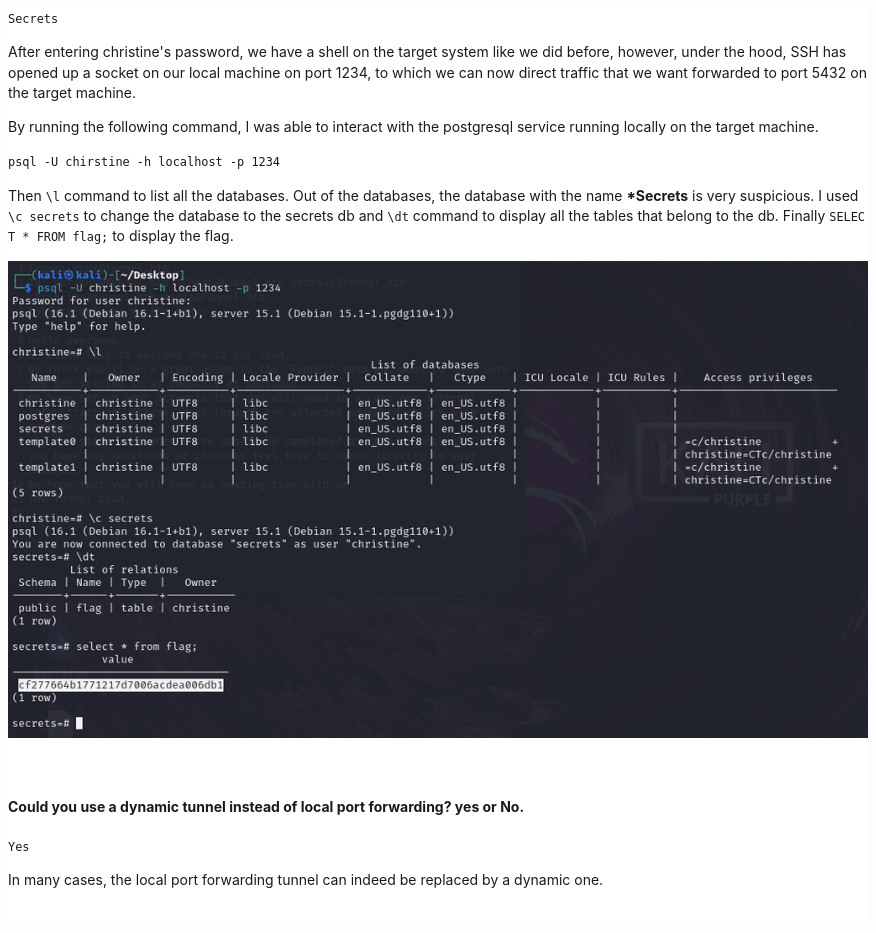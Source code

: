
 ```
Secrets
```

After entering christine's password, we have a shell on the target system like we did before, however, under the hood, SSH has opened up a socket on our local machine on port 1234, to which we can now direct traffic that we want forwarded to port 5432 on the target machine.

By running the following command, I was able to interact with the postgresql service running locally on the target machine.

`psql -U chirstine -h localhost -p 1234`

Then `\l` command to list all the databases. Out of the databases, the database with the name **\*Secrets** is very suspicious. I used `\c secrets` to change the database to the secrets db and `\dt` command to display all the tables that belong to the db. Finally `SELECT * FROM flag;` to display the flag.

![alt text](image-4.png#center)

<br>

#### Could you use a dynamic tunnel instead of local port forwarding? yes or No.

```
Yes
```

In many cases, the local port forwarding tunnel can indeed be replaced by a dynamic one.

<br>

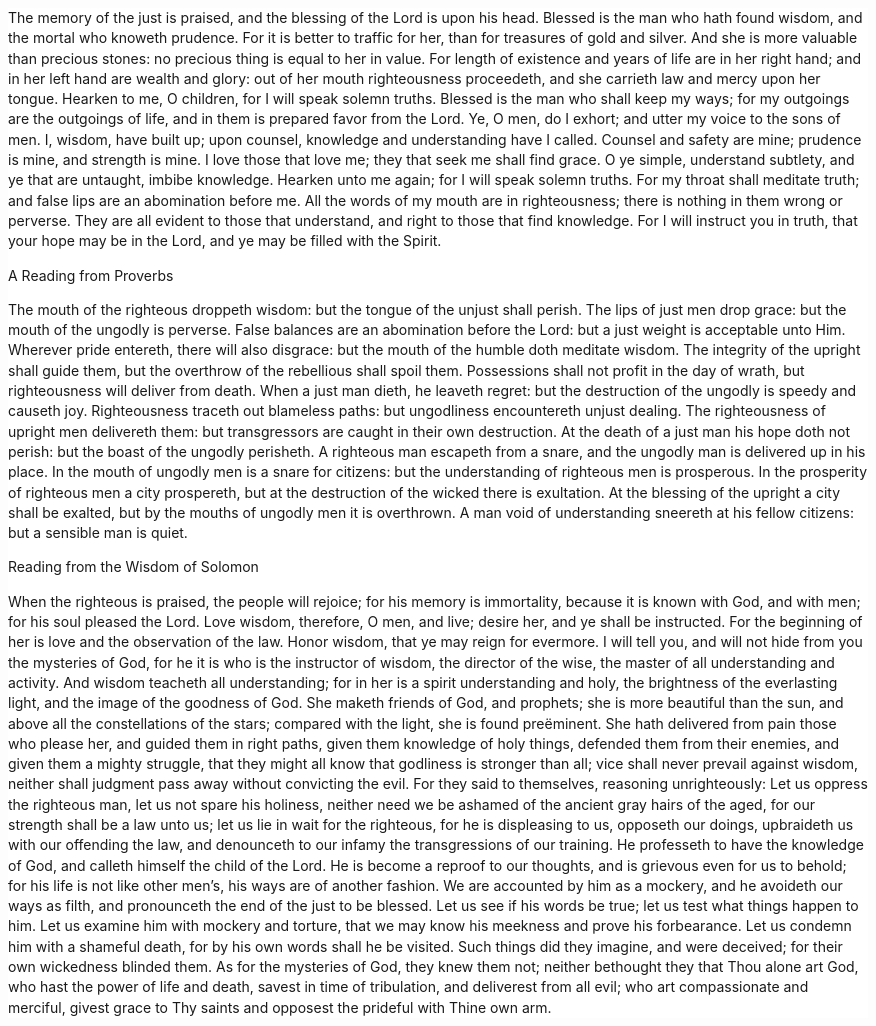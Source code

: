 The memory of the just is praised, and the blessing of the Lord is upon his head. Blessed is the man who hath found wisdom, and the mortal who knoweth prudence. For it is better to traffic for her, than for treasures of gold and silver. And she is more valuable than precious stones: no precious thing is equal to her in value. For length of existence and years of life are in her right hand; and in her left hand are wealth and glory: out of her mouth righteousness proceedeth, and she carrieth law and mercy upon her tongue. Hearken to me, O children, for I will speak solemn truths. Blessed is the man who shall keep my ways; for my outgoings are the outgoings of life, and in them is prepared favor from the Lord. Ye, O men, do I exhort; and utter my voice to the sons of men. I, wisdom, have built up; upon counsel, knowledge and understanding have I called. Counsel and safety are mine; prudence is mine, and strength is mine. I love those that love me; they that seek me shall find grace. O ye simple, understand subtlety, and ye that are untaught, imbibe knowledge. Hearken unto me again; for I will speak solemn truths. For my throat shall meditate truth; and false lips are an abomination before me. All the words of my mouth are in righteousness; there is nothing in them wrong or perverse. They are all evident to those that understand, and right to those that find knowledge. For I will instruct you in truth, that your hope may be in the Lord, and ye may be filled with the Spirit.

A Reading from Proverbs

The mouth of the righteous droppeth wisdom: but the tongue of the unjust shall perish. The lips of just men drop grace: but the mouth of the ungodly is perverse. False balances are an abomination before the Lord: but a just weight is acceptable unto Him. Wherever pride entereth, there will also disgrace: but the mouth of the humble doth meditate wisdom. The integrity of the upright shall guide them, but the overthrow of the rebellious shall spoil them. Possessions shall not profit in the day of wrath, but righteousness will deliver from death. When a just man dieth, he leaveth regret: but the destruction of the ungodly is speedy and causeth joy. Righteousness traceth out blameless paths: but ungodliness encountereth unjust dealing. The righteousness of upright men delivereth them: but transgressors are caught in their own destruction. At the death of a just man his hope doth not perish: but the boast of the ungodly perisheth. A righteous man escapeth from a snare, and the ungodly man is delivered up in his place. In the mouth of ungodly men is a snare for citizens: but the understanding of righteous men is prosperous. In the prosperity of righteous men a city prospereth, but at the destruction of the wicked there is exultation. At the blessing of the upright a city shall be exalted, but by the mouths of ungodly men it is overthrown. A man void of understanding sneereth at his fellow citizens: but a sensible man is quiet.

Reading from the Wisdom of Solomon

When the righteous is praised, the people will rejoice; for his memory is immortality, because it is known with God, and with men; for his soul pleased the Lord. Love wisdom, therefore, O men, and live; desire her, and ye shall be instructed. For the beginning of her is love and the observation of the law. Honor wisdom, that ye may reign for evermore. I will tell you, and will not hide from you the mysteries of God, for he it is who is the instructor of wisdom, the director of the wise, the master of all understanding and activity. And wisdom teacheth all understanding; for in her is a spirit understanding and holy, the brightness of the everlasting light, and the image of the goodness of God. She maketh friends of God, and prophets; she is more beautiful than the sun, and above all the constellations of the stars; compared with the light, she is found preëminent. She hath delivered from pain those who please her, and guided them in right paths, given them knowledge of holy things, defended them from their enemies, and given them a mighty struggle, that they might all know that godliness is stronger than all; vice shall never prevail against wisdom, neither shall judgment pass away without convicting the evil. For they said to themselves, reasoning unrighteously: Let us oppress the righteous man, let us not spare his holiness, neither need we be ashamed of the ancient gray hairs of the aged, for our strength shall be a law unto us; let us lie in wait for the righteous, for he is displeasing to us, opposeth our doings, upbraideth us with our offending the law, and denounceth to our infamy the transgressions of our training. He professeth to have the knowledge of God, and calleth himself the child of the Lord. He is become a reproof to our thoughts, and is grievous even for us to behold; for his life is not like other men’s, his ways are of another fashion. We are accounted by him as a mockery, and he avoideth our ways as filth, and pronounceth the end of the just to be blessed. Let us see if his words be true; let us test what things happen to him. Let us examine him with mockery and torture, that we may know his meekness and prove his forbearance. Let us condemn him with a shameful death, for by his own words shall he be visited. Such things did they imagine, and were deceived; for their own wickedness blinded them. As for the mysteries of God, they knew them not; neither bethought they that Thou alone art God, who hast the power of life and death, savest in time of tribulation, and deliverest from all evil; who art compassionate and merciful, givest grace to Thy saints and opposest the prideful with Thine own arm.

---

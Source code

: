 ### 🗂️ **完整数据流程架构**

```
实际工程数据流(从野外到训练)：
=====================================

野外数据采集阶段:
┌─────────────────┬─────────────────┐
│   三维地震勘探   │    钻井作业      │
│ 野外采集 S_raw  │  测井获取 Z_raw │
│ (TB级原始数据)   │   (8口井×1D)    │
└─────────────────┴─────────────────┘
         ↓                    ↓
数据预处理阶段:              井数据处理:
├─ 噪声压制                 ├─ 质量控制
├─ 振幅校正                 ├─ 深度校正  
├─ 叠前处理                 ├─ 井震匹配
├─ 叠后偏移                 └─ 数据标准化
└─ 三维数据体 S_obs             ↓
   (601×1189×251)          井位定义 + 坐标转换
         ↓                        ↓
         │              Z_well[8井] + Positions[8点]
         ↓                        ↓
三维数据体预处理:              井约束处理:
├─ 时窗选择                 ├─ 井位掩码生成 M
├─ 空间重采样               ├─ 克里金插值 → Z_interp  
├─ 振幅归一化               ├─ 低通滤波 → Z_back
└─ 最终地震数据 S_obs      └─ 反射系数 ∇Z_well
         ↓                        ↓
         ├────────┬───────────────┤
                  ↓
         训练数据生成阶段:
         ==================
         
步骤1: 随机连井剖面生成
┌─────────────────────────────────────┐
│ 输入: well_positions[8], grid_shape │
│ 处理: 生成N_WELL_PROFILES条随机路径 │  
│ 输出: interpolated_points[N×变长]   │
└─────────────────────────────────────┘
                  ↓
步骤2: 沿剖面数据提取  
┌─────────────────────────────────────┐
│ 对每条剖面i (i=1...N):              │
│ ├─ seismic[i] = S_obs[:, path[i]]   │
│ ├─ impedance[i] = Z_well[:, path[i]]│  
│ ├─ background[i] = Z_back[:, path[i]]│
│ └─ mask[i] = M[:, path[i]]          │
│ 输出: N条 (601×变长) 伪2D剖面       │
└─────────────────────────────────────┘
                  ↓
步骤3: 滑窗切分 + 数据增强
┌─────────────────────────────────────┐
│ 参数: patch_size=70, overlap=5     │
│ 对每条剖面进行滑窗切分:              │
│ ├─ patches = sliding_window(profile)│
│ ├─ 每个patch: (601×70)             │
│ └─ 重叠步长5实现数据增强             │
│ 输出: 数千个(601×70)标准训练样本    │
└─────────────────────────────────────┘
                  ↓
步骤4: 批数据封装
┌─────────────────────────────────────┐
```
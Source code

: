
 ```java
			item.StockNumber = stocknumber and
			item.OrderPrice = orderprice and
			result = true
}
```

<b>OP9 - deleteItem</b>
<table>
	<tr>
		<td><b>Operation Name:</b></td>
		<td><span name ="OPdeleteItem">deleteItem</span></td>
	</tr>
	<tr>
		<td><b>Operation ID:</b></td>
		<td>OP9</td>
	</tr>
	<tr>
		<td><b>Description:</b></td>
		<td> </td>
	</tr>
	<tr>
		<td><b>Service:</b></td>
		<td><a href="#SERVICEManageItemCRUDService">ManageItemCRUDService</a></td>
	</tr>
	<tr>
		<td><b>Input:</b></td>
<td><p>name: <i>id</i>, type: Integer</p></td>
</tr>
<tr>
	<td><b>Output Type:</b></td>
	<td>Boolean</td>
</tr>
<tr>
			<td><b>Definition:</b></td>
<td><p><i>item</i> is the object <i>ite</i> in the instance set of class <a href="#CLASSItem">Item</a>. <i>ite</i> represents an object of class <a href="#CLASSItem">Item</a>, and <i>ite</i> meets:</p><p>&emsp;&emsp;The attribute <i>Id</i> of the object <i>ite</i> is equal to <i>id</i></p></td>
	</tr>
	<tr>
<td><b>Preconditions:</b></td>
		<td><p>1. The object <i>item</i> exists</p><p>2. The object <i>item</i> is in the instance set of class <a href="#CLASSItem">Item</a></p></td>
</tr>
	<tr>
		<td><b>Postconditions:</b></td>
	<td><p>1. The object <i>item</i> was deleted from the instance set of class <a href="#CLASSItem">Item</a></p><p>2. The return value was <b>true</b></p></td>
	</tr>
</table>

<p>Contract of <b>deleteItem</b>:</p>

## Problem to solve
All that is needed is a number: how many lines in the data above contain the string "deleteItem".

## Result
3